A major player in the contemptible campaign is Kevin Green, who has produced cable access television shows for both Kimble and Anello, and whose wife, Kathi Green, works in the city's human resources department. Green is responsible for a widely distributed letter issued by something called Black PAC, which accuses Councilman Bob Anderson of somehow betraying his own African-American heritage.
"Why would a black man hurt the only black department head that has done the job by eliminating her position?" the letter asks. "Call your friends and tell them that Bob Anderson wants to fire the only black department head at City Hall who has devoted her career to standing up and helping the Black Community."

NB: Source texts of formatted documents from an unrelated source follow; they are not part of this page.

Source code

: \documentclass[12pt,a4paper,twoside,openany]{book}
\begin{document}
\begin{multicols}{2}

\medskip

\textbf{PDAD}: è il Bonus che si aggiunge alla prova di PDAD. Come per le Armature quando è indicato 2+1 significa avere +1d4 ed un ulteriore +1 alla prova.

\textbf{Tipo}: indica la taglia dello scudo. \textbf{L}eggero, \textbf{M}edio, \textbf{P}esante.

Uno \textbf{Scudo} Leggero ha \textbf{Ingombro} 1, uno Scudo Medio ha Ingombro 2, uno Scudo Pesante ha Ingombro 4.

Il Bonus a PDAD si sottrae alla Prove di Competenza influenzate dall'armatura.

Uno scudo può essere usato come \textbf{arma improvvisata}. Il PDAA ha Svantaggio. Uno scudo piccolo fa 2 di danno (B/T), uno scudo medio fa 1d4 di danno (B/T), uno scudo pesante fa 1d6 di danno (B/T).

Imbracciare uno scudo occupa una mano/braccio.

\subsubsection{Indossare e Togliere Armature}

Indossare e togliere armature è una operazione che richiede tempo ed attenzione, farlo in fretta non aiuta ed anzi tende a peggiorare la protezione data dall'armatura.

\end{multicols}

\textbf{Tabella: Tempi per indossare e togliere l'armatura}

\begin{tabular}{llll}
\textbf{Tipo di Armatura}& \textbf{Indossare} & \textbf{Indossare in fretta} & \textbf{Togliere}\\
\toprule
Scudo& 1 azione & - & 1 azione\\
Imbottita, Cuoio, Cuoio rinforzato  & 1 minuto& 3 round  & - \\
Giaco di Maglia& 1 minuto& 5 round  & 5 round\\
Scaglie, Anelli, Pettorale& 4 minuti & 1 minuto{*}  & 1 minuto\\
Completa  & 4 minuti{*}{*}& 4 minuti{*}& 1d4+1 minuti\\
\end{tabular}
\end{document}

Anderson, who donates his entire Council salary after expenses to churches, youth groups and boys and girls clubs, was philosophical. He said the decision to eliminate Kimble's job and those of the other patronage appointments has nothing to do with race.
"The city's in a bad position. The state's going to put a control board in here if we don't get our financial house in order," he said. "They can cheap-shot me all day and it's not going to change that."
It could not be determined over the weekend whether Black PAC is a legally registered political action committee under New York state law. Political action committees are required to file regular reports with the state Board of Elections, listing officers and the sources of contributions. Failure to do so would constitute a violation of election law.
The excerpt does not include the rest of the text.